(Dataset entries)
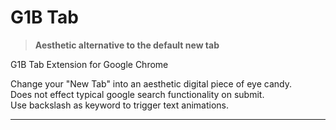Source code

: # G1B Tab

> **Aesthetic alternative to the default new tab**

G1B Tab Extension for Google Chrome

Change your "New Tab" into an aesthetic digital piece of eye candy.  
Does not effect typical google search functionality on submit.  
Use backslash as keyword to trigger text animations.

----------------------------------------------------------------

— WORK ITEM —
Take the records above and return, word for word, only the lines that fall from the line with "default new tab**" to the line with "Use backslash as", both of them included.

— ANSWER SPACE —
> **Aesthetic alternative to the default new tab**

G1B Tab Extension for Google Chrome

Change your "New Tab" into an aesthetic digital piece of eye candy.  
Does not effect typical google search functionality on submit.  
Use backslash as keyword to trigger text animations.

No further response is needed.